• INPUT DATA:
■ ■ ■ ■ ■ ■ ■

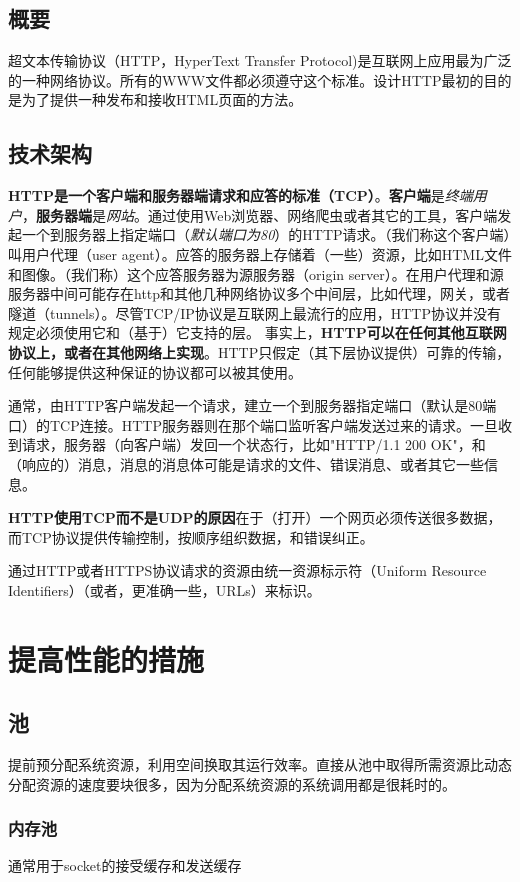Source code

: \documentclass[UTF8,a4paper,8pt]{ctexbook}
\begin{document}
		\subsection{概要}
			超文本传输协议（HTTP，HyperText Transfer Protocol)是互联网上应用最为广泛的一种网络协议。所有的WWW文件都必须遵守这个标准。设计HTTP最初的目的是为了提供一种发布和接收HTML页面的方法。
		
		\subsection{技术架构}
			\textbf{HTTP是一个客户端和服务器端请求和应答的标准（TCP）}。\textbf{客户端}是\textit{终端用户}，\textbf{服务器端}是\textit{网站}。通过使用Web浏览器、网络爬虫或者其它的工具，客户端发起一个到服务器上指定端口（\textit{默认端口为80}）的HTTP请求。（我们称这个客户端）叫用户代理（user agent）。应答的服务器上存储着（一些）资源，比如HTML文件和图像。（我们称）这个应答服务器为源服务器（origin server）。在用户代理和源服务器中间可能存在http和其他几种网络协议多个中间层，比如代理，网关，或者隧道（tunnels）。尽管TCP/IP协议是互联网上最流行的应用，HTTP协议并没有规定必须使用它和（基于）它支持的层。 事实上，\textbf{HTTP可以在任何其他互联网协议上，或者在其他网络上实现}。HTTP只假定（其下层协议提供）可靠的传输，任何能够提供这种保证的协议都可以被其使用。
			
			通常，由HTTP客户端发起一个请求，建立一个到服务器指定端口（默认是80端口）的TCP连接。HTTP服务器则在那个端口监听客户端发送过来的请求。一旦收到请求，服务器（向客户端）发回一个状态行，比如"HTTP/1.1 200 OK"，和（响应的）消息，消息的消息体可能是请求的文件、错误消息、或者其它一些信息。

			\textbf{HTTP使用TCP而不是UDP的原因}在于（打开）一个网页必须传送很多数据，而TCP协议提供传输控制，按顺序组织数据，和错误纠正。
			
			通过HTTP或者HTTPS协议请求的资源由统一资源标示符（Uniform Resource Identifiers）（或者，更准确一些，URLs）来标识。
	\section{提高性能的措施}
		\subsection{池}
			提前预分配系统资源，利用空间换取其运行效率。直接从池中取得所需资源比动态分配资源的速度要块很多，因为分配系统资源的系统调用都是很耗时的。
			\subsubsection{内存池}
				通常用于socket的接受缓存和发送缓存
				
\end{document}
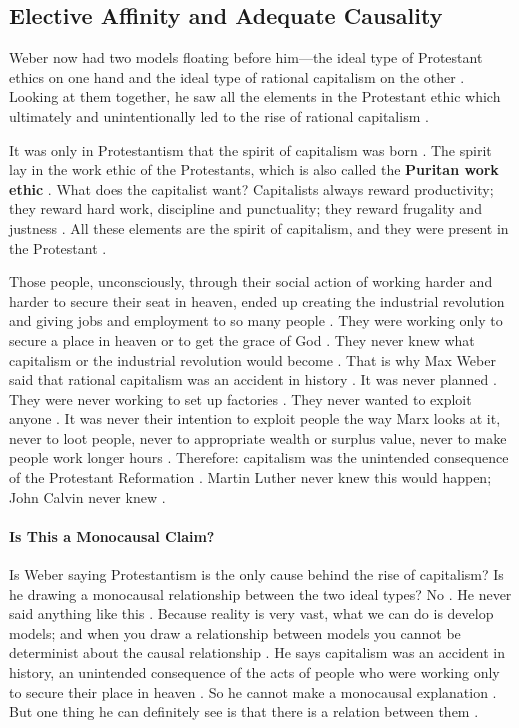 \subsection{Elective Affinity and Adequate Causality}
Weber now had two models floating before him---the ideal type of Protestant ethics on one hand and the ideal type of rational capitalism on the other . Looking at them together, he saw all the elements in the Protestant ethic which ultimately and unintentionally led to the rise of rational capitalism .

It was only in Protestantism that the spirit of capitalism was born . The spirit lay in the work ethic of the Protestants, which is also called the \textbf{Puritan work ethic} .
What does the capitalist want? Capitalists always reward productivity; they reward hard work, discipline and punctuality; they reward frugality and justness . All these elements are the spirit of capitalism, and they were present in the Protestant .

\begin{KeyConcept}
Those people, unconsciously, through their social action of working harder and harder to secure their seat in heaven, ended up creating the industrial revolution and giving jobs and employment to so many people .
They were working only to secure a place in heaven or to get the grace of God . They never knew what capitalism or the industrial revolution would become .
That is why Max Weber said that rational capitalism was an accident in history . It was never planned . They were never working to set up factories .
They never wanted to exploit anyone . It was never their intention to exploit people the way Marx looks at it, never to loot people, never to appropriate wealth or surplus value, never to make people work longer hours .
Therefore: capitalism was the unintended consequence of the Protestant Reformation . Martin Luther never knew this would happen; John Calvin never knew .
\end{KeyConcept}

\paragraph{Is This a Monocausal Claim?}
Is Weber saying Protestantism is the only cause behind the rise of capitalism? Is he drawing a monocausal relationship between the two ideal types? No . He never said anything like this .
Because reality is very vast, what we can do is develop models; and when you draw a relationship between models you cannot be determinist about the causal relationship .
He says capitalism was an accident in history, an unintended consequence of the acts of people who were working only to secure their place in heaven . So he cannot make a monocausal explanation . But one thing he can definitely see is that there is a relation between them .


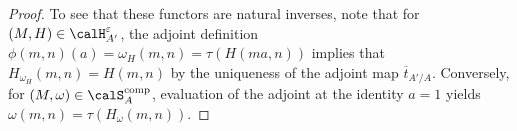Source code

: \begin{proof}
    To see that these functors are natural inverses, note that for $(M,H) \in \calH_{A'}^\varepsilon$, the adjoint definition $\phi(m,n)(a) = \omega_H(m,n) = \tau(H(ma,n))$ implies that $H_{\omega_H}(m,n) = H(m,n)$ by the uniqueness of the adjoint map $\overline{t}_{A'/A}$. Conversely, for $(M,\omega) \in \calS_A^{\text{comp}}$, evaluation of the adjoint at the identity $a = 1$ yields $\omega(m,n) = \tau(H_\omega(m,n))$. 

    
\end{proof}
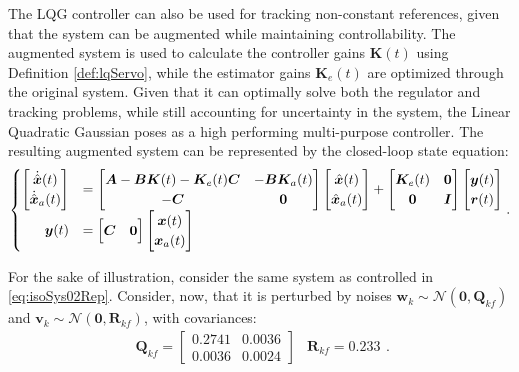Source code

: \documentclass[a4paper,11pt]{book}
\numberwithin{figure}{chapter}
\numberwithin{equation}{chapter}
\numberwithin{table}{chapter}
\theoremstyle{definition}
\begin{document}
The LQG controller can also be used for tracking non-constant references, given that the system can be augmented while maintaining controllability. The augmented system is used to calculate the controller gains $\bm{K}(t)$ using Definition \ref{def:lqServo}, while the estimator gains $\bm{K}_e(t)$ are optimized through the original system. Given that it can optimally solve both the regulator and tracking problems, while still accounting for uncertainty in the system, the Linear Quadratic Gaussian poses as a high performing multi-purpose controller. The resulting augmented system can be represented by the closed-loop state equation:
\begin{align}
\begin{cases}
        \begin{bmatrix}
            \dot{\hat{\bm{x}}}(t) \\
            \dot{\hat{\bm{x}}}_a(t)
        \end{bmatrix} &= \begin{bmatrix}
            \bm{A} - \bm{B} \bm{K}(t) - \bm{K}_e(t) \bm{C} & -\bm{B} \bm{K}_a(t) \\ - \bm{C} & \bm{0}
        \end{bmatrix} \begin{bmatrix}
            \hat{\bm{x}}(t) \\
            \hat{\bm{x}}_a(t)
        \end{bmatrix} + \begin{bmatrix}
            \bm{K}_e(t) & \bm{0}  \\
            \bm{0} & \bm{I} 
        \end{bmatrix} \begin{bmatrix}
	        \bm{y}(t) \\ \bm{r}(t)
        \end{bmatrix} \\
        \hfill \bm{y}(t) &= \begin{bmatrix}
            \bm{C} & \bm{0}
        \end{bmatrix} \begin{bmatrix}
            \bm{x}(t) \\
            \bm{x}_a(t)
        \end{bmatrix}
    \end{cases}
.\end{align}

For the sake of illustration, consider the same system as controlled in \eqref{eq:isoSys02Rep}. Consider, now, that it is perturbed by noises $\bm{w}_k \sim \mathcal{N}(\bm{0}, \bm{Q}_{kf})$ and $\bm{v}_k \sim \mathcal{N}(\bm{0}, \bm{R}_{kf})$, with covariances:
\begin{equation}
	\begin{matrix}
		\bm{Q}_{kf} = \begin{bmatrix}
			0.2741  &  0.0036 \\
		    0.0036  &  0.0024
		\end{bmatrix} & \bm{R}_{kf} = 0.233
	\end{matrix}
.\end{equation}
\end{document}
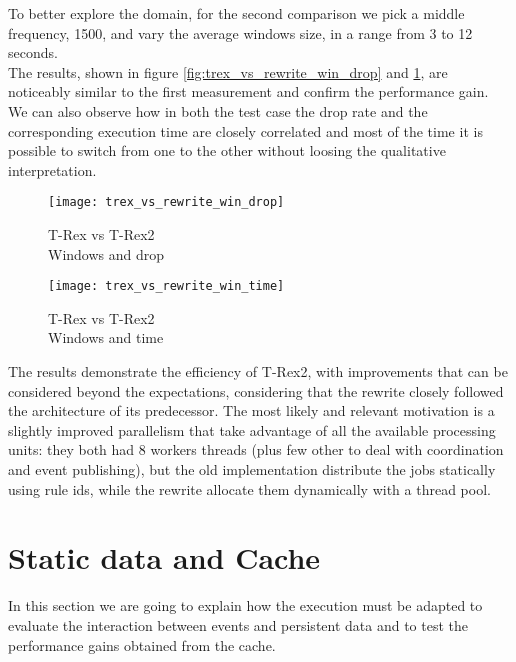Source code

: To better explore the domain, for the second comparison we pick a middle frequency, 1500, and vary the average windows size, in a range from 3 to 12 seconds.\\
The results, shown in figure \ref{fig:trex_vs_rewrite_win_drop} and \ref{fig:trex_vs_rewrite_win_time}, are noticeably similar to the first measurement and confirm the performance gain.\\
We can also observe how in both the test case the drop rate and the corresponding execution time are closely correlated and most of the time it is possible to switch from one to the other without loosing the qualitative interpretation.
\begin{figure}[h]
\captionsetup{justification=centering}
\begin{minipage}{.5\textwidth}
  \centering
  \texttt{[image: trex\_vs\_rewrite\_win\_drop]}
  \caption{T-Rex vs T-Rex2\\
  	Windows and drop}
  \label{fig:trex_vs_rewrite_win_drop}
\end{minipage}%
\begin{minipage}{.5\textwidth}
  \centering
  \texttt{[image: trex\_vs\_rewrite\_win\_time]}
  \caption{T-Rex vs T-Rex2\\
  	Windows and time}
  \label{fig:trex_vs_rewrite_win_time}
\end{minipage}
\end{figure}

The results demonstrate the efficiency of T-Rex2, with improvements that can be considered beyond the expectations, considering that the rewrite closely followed the architecture of its predecessor. The most likely and relevant motivation is a slightly improved parallelism that take advantage of all the available processing units: they both had 8 workers threads (plus few other to deal with coordination and event publishing), but the old implementation distribute the jobs statically using rule ids, while the rewrite allocate them dynamically with a thread pool.\\

\section{Static data and Cache}
In this section we are going to explain how the execution must be adapted to evaluate the interaction between events and persistent data and to test the performance gains obtained from the cache.

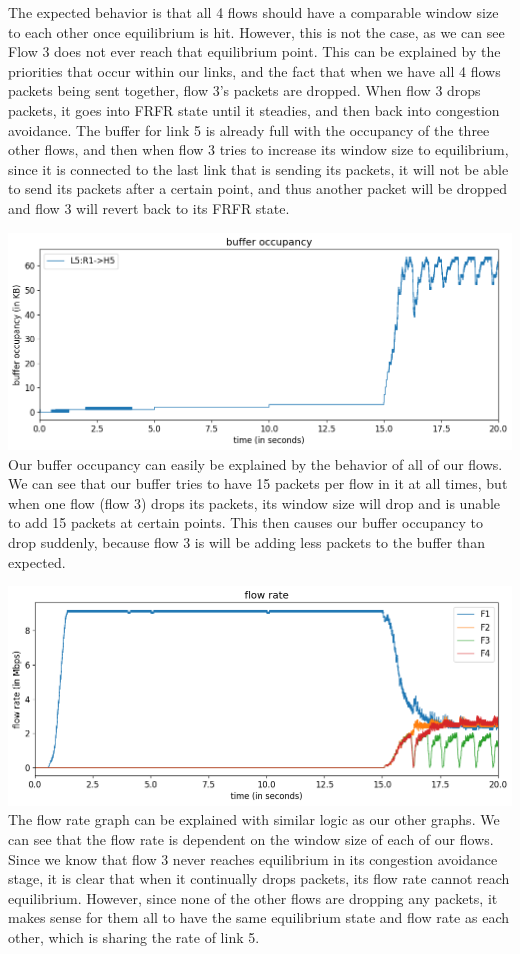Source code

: \documentclass{article}
\begin{document}
The expected behavior is that all 4 flows should have a comparable window size to each other once equilibrium is hit. However, this is not the case, as we can see Flow 3 does not ever reach that equilibrium point. This can be explained by the priorities that occur within our links, and the fact that when we have all 4 flows packets being sent together, flow 3's packets are dropped. When flow 3 drops packets, it goes into FRFR state until it steadies, and then back into congestion avoidance. The buffer for link 5 is already full with the occupancy of the three other flows, and then when flow 3 tries to increase its window size to equilibrium, since it is connected to the last link that is sending its packets, it will not be able to send its packets after a certain point, and thus another packet will be dropped and flow 3 will revert back to its FRFR state. 

\includegraphics[width = \textwidth]{"test_case5_fast buffer occupancy"}
Our buffer occupancy can easily be explained by the behavior of all of our flows. We can see that our buffer tries to have 15 packets per flow in it at all times, but when one flow (flow 3) drops its packets, its window size will drop and is unable to add 15 packets at certain points. This then causes our buffer occupancy to drop suddenly, because flow 3 is will be adding less packets to the buffer than expected.


\includegraphics[width = \textwidth]{"test_case5_fast flow rate"}
The flow rate graph can be explained with similar logic as our other graphs. We can see that the flow rate is dependent on the window size of each of our flows. Since we know that flow 3 never reaches equilibrium in its congestion avoidance stage, it is clear that when it continually drops packets, its flow rate cannot reach equilibrium. However, since none of the other flows are dropping any packets, it makes sense for them all to have the same equilibrium state and flow rate as each other, which is sharing the rate of link 5.
\end{document}
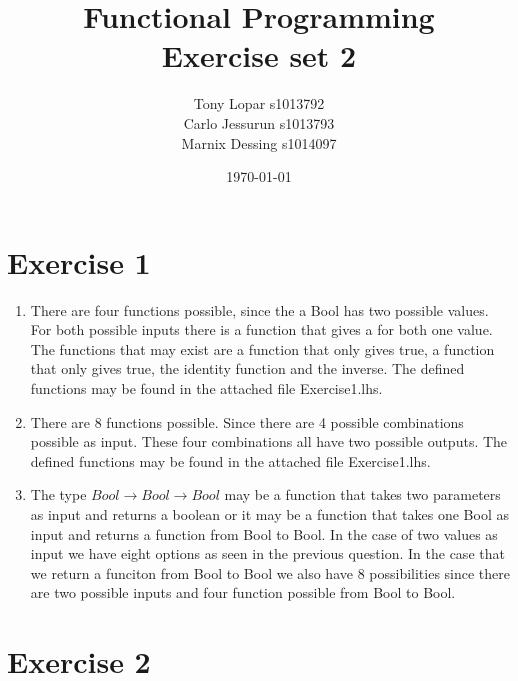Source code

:\documentclass{article}
\begin{document}
\title{Functional Programming \\ Exercise set 2}
\date{\today}
\author{Tony Lopar s1013792 \\ Carlo Jessurun s1013793 \\ Marnix Dessing s1014097}
\maketitle

\section*{Exercise 1}
\begin{enumerate}
  \item There are four functions possible, since the a Bool has two possible values. For both possible inputs there is a function that gives a for both one value. The functions that may exist are a function that only gives true, a function that only gives true, the identity function and the inverse. The defined functions may be found in the attached file Exercise1.lhs.
  \item There are 8 functions possible. Since there are 4 possible combinations possible as input. These four combinations all have two possible outputs. The defined functions may be found in the attached file Exercise1.lhs.
  \item The type $Bool \rightarrow Bool \rightarrow Bool$ may be a function that takes two parameters as input and returns a boolean or it may be a function that takes one Bool as input and returns a function from Bool to Bool. In the case of two values as input we have eight options as seen in the previous question. In the case that we return a funciton from Bool to Bool we also have 8 possibilities since there are two possible inputs and four function possible from Bool to Bool.
\end{enumerate}

\section*{Exercise 2}

\newpage
\end{document}
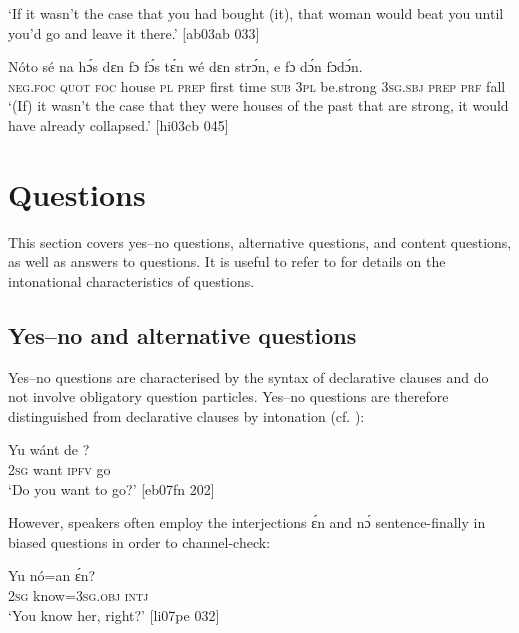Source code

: \glt ‘If it wasn’t the case that you had bought (it), that woman would 
beat you until you’d go and leave it there.’ [ab03ab 033]
\z


\ea%
    \label{ex:key:581}
    \gll Nóto  sé    na  hɔ́s    dɛn  fɔ  fɔ́s  tɛ́n    wé  dɛn  strɔ́n,
e    fɔ  dɔ́n  fɔdɔ́n.\\
\textsc{neg}.\textsc{foc}  \textsc{quot}    \textsc{foc}  house  \textsc{pl}  \textsc{prep}  first time  \textsc{sub}  \textsc{3pl}  be.strong
\textsc{3sg.sbj}  \textsc{prep}  \textsc{prf}  fall\\

\glt ‘(If) it wasn’t the case that they were houses of the past that 
are strong, it would have already collapsed.’ [hi03cb 045]
\z

\section{Questions}\label{sec:7.3}

This section covers yes–no questions, alternative questions, and content questions, as well as answers to questions. It is useful to refer to  for details on the intonational characteristics of questions. 

\subsection{Yes–no and alternative questions}

Yes–no questions are characterised by the syntax of declarative clauses and do not involve obligatory question particles. Yes–no questions are therefore distinguished from declarative clauses by intonation (cf. ):


\ea%
    \label{ex:key:582}
    \gll Yu  wánt  de  ?\\
\textsc{2sg}  want  \textsc{ipfv}  go\\

\glt ‘Do you want to go?’ [eb07fn 202]
\z

However, speakers often employ the interjections ɛ́n and nɔ́ sentence-finally in biased questions in order to channel-check: 


\ea%
    \label{ex:key:583}
    \gll Yu  nó=an    ɛ́n?\\
\textsc{2sg}  know=\textsc{3sg.obj}  \textsc{intj}\\

\glt ‘You know her, right?’ [li07pe 032]
\z

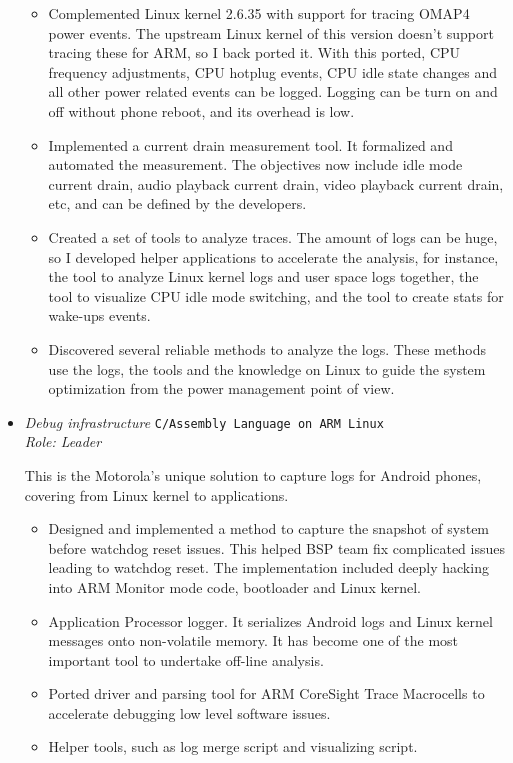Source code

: \documentclass{res}
\begin{document}
\begin{resume}
\begin{itemize}
    \begin{itemize}
    \item Complemented Linux kernel 2.6.35 with support for tracing OMAP4 power events. The upstream Linux kernel of this version doesn't support tracing these for ARM, so I back ported it. With this ported, CPU frequency adjustments, CPU hotplug events, CPU idle state changes and all other power related events can be logged. Logging can be turn on and off without phone reboot, and its overhead is low.
    \item Implemented a current drain measurement tool. It formalized and automated the measurement. The objectives now include idle mode current drain, audio playback current drain, video playback current drain, etc, and can be defined by the developers. 
    \item Created a set of tools to analyze traces. The amount of logs can be huge, so I developed helper applications to accelerate the analysis, for instance, the tool to analyze Linux kernel logs and user space logs together, the tool to visualize CPU idle mode switching, and the tool to create stats for wake-ups events. 
    \item Discovered several reliable methods to analyze the logs. These methods use the logs, the tools and the knowledge on Linux to guide the system optimization from the power management point of view.
    \end{itemize}

  \item {\sl Debug infrastructure}                                   \hfill \texttt{C/Assembly Language on ARM Linux}\\
    {\sl Role: Leader}

    This is the Motorola's unique solution to capture logs for Android phones, covering from Linux kernel to applications.

    \begin{itemize}
    \item Designed and implemented a method to capture the snapshot of system before watchdog reset issues. This helped BSP team fix complicated issues leading to watchdog reset. The implementation included deeply hacking into ARM Monitor mode code, bootloader and Linux kernel.
    \item Application Processor logger. It serializes Android logs and Linux kernel messages onto non-volatile memory. It has become one of the most important tool to undertake off-line analysis.
    \item Ported driver and parsing tool for ARM CoreSight Trace Macrocells to accelerate debugging low level software issues.
    \item Helper tools, such as log merge script and visualizing script.
    \end{itemize}


\end{itemize}
\end{resume}
\end{document}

■ ■ ■ ■ ■ ■ ■

• PROBLEM TO SOLVE:
Work out how many lines of the material above contain "power", then write that number alone.

• WRITTEN SOLUTION:
2